- _Task inputs_:
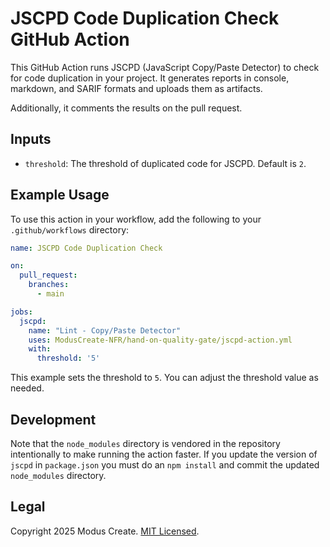 # JSCPD Code Duplication Check GitHub Action

This GitHub Action runs JSCPD (JavaScript Copy/Paste Detector) to check for 
code duplication in your project. It generates reports in console, markdown, 
and SARIF formats and uploads them as artifacts.

Additionally, it comments the results on the pull request.

## Inputs

- `threshold`: The threshold of duplicated code for JSCPD. Default is `2`.

## Example Usage

To use this action in your workflow, add the following to your `.github/workflows` directory:

```yaml
name: JSCPD Code Duplication Check

on:
  pull_request:
    branches:
      - main

jobs:
  jscpd:
    name: "Lint - Copy/Paste Detector"
    uses: ModusCreate-NFR/hand-on-quality-gate/jscpd-action.yml
    with:
      threshold: '5'
```

This example sets the threshold to `5`. You can adjust the threshold value as needed.

## Development

Note that the `node_modules` directory is vendored in the repository intentionally
to make running the action faster. If you update the version of `jscpd` in `package.json`
you must do an `npm install` and commit the updated `node_modules` directory.

## Legal

Copyright 2025 Modus Create. [MIT Licensed](LICENSE).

- _Work task_:
If a line in the records above holds the string "Paste", copy it.

- _Solution to this problem_:
This GitHub Action runs JSCPD (JavaScript Copy/Paste Detector) to check for 
    name: "Lint - Copy/Paste Detector"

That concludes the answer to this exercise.